-------- DATA PROVIDED --------
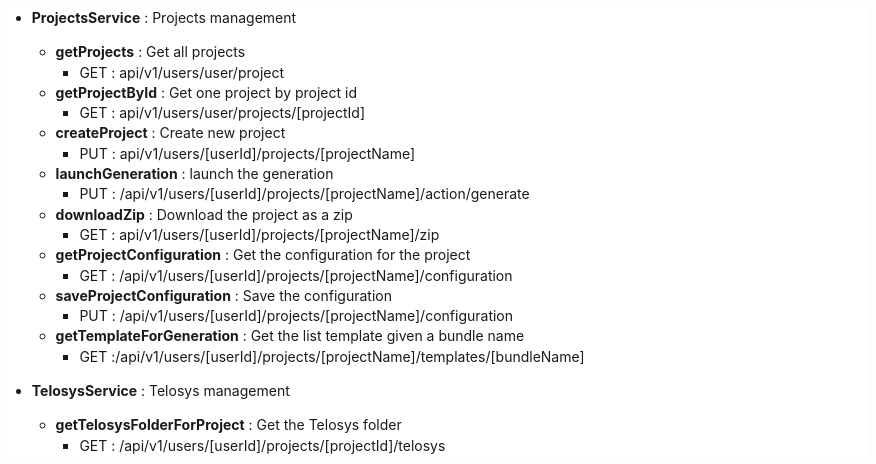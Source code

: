 - **ProjectsService** : Projects management
    - **getProjects** : Get all projects
        - GET : api/v1/users/user/project
    - **getProjectById** : Get one project by project id
        - GET : api/v1/users/user/projects/[projectId]
    - **createProject** : Create new project
        - PUT : api/v1/users/[userId]/projects/[projectName]
    - **launchGeneration** : launch the generation 
        - PUT : /api/v1/users/[userId]/projects/[projectName]/action/generate
    - **downloadZip** : Download the project as a zip
        - GET : api/v1/users/[userId]/projects/[projectName]/zip
    - **getProjectConfiguration** : Get the configuration for the project
        - GET : /api/v1/users/[userId]/projects/[projectName]/configuration
    - **saveProjectConfiguration** : Save the configuration
        - PUT : /api/v1/users/[userId]/projects/[projectName]/configuration
    - **getTemplateForGeneration** : Get the list template given a bundle name
        - GET :/api/v1/users/[userId]/projects/[projectName]/templates/[bundleName]
    
- **TelosysService** : Telosys management
    - **getTelosysFolderForProject** : Get the Telosys folder
        - GET : /api/v1/users/[userId]/projects/[projectId]/telosys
--------
**WORK REQUIRED**:
How many lines in the data above contain the word "configuration"? Reply with only that figure.

**OUTPUT FOR THIS EXERCISE**:
4